Excerpted records Start Marker
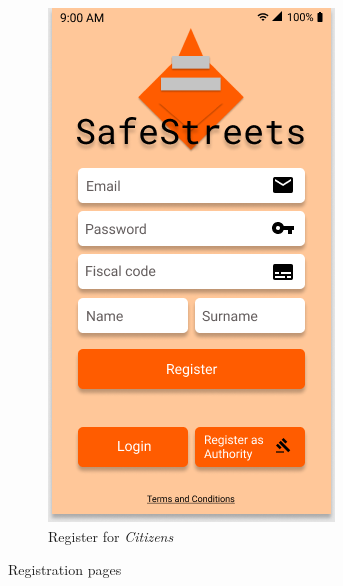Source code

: \documentclass{article}
\begin{document}
\begin{figure}[H]
\begin{subfigure}{0.5\textwidth}
        \includegraphics[width=0.9\linewidth]{img/mockups/register_citizen.png}
        \caption{Register for \textit{Citizens}}
        \label{fig:subim2}
    \end{subfigure}
    \caption{Registration pages}
    \label{fig:image2}
\end{figure}

\clearpage
\end{document}
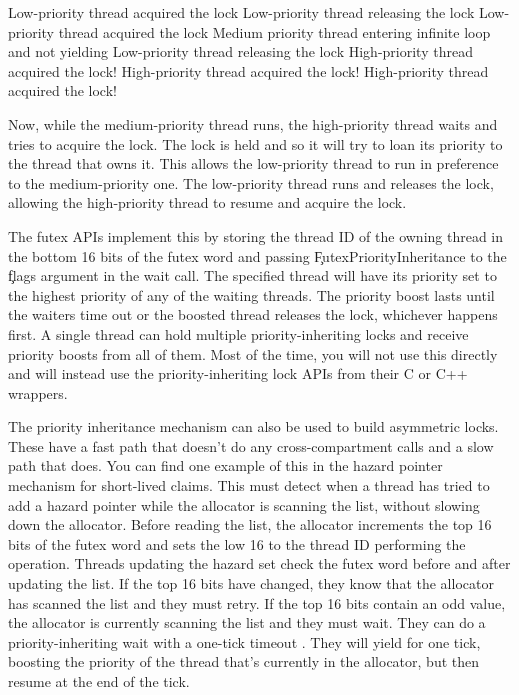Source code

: \begin{console}
Low-priority thread acquired the lock
Low-priority thread releasing the lock
Low-priority thread acquired the lock
Medium priority thread entering infinite loop and not yielding
Low-priority thread releasing the lock
High-priority thread acquired the lock!
High-priority thread acquired the lock!
High-priority thread acquired the lock!
\end{console}

Now, while the medium-priority thread runs, the high-priority thread waits and tries to acquire the lock.
The lock is held and so it will try to loan its priority to the thread that owns it.
This allows the low-priority thread to run in preference to the medium-priority one.
The low-priority thread runs and releases the lock, allowing the high-priority thread to resume and acquire the lock.

The futex APIs implement this by storing the thread ID of the owning thread in the bottom 16 bits of the futex word and passing \c{FutexPriorityInheritance} to the \c{flags} argument in the wait call.
The specified thread will have its priority set to the highest priority of any of the waiting threads.
The priority boost lasts until the waiters time out or the boosted thread releases the lock, whichever happens first.
A single thread can hold multiple priority-inheriting locks and receive priority boosts from all of them.
Most of the time, you will not use this directly and will instead use the priority-inheriting lock APIs from their C or C++ wrappers.

The priority inheritance mechanism can also be used to build asymmetric locks.
These have a fast path that doesn't do any cross-compartment calls and a slow path that does.
You can find one example of this in the hazard pointer mechanism for short-lived claims.
This must detect when a thread has tried to add a hazard pointer while the allocator is scanning the list, without slowing down the allocator.
Before reading the list, the allocator increments the top 16 bits of the futex word and sets the low 16 to the thread ID performing the operation.
Threads updating the hazard set check the futex word before and after updating the list.
If the top 16 bits have changed, they know that the allocator has scanned the list and they must retry.
If the top 16 bits contain an odd value, the allocator is currently scanning the list and they must wait.
They can do a priority-inheriting wait with a one-tick timeout .
They will yield for one tick, boosting the priority of the thread that's currently in the allocator, but then resume at the end of the tick.


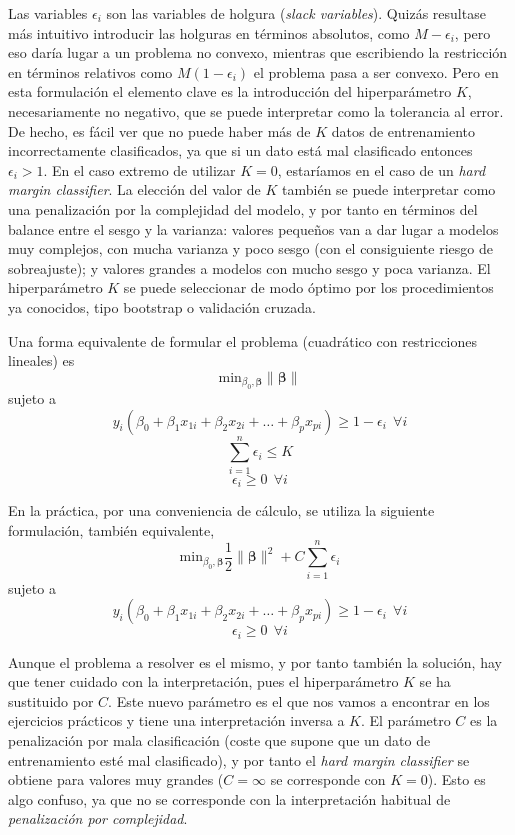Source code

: \documentclass[
  spanish,
]{book}
\theoremstyle{break}
\theoremstyle{definition}
\theoremstyle{definition}
\theoremstyle{definition}
\theoremstyle{remark}
\begin{document}
Las variables \(\epsilon_i\) son las variables de holgura (\emph{slack variables}). Quizás resultase más intuitivo introducir las holguras en términos absolutos, como \(M -\epsilon_i\), pero eso daría lugar a un problema no convexo, mientras que escribiendo la restricción en términos relativos como \(M(1 - \epsilon_i)\) el problema pasa a ser convexo. Pero en esta formulación el elemento clave es la introducción del hiperparámetro \(K\), necesariamente no negativo, que se puede interpretar como la tolerancia al error. De hecho, es fácil ver que no puede haber más de \(K\) datos de entrenamiento incorrectamente clasificados, ya que si un dato está mal clasificado entonces \(\epsilon_i > 1\). En el caso extremo de utilizar \(K = 0\), estaríamos en el caso de un \emph{hard margin classifier}. La elección del valor de \(K\) también se puede interpretar como una penalización por la complejidad del modelo, y por tanto en términos del balance entre el sesgo y la varianza: valores pequeños van a dar lugar a modelos muy complejos, con mucha varianza y poco sesgo (con el consiguiente riesgo de sobreajuste); y valores grandes a modelos con mucho sesgo y poca varianza. El hiperparámetro \(K\) se puede seleccionar de modo óptimo por los procedimientos ya conocidos, tipo bootstrap o validación cruzada.

Una forma equivalente de formular el problema (cuadrático con restricciones lineales) es
\[\mbox{min}_{\beta_0, \boldsymbol{\beta}} \lVert \boldsymbol{\beta} \rVert\]
sujeto a
\[ y_i(\beta_0 + \beta_1 x_{1i} + \beta_2 x_{2i} + \ldots + \beta_p x_{pi}) \ge 1 - \epsilon_i \ \ \forall i\]
\[\sum_{i=1}^n \epsilon_i \le K\]
\[\epsilon_i \ge 0 \ \ \forall i\]

En la práctica, por una conveniencia de cálculo, se utiliza la siguiente formulación, también equivalente,
\[\mbox{min}_{\beta_0, \boldsymbol{\beta}} \frac{1}{2}\lVert \boldsymbol{\beta} \rVert^2 + C \sum_{i=1}^n \epsilon_i\]
sujeto a
\[ y_i(\beta_0 + \beta_1 x_{1i} + \beta_2 x_{2i} + \ldots + \beta_p x_{pi}) \ge 1 - \epsilon_i \ \ \forall i\]
\[\epsilon_i \ge 0 \ \ \forall i\]

Aunque el problema a resolver es el mismo, y por tanto también la solución, hay que tener cuidado con la interpretación, pues el hiperparámetro \(K\) se ha sustituido por \(C\). Este nuevo parámetro es el que nos vamos a encontrar en los ejercicios prácticos y tiene una interpretación inversa a \(K\). El parámetro \(C\) es la penalización por mala clasificación (coste que supone que un dato de entrenamiento esté mal clasificado), y por tanto el \emph{hard margin classifier} se obtiene para valores muy grandes (\(C = \infty\) se corresponde con \(K = 0\)). Esto es algo confuso, ya que no se corresponde con la interpretación habitual de \emph{penalización por complejidad}.
\end{document}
Excerpted records End Marker
Search the data above for the word "documentclass", then gather each line in which it appears.

: \documentclass{article}
: \documentclass[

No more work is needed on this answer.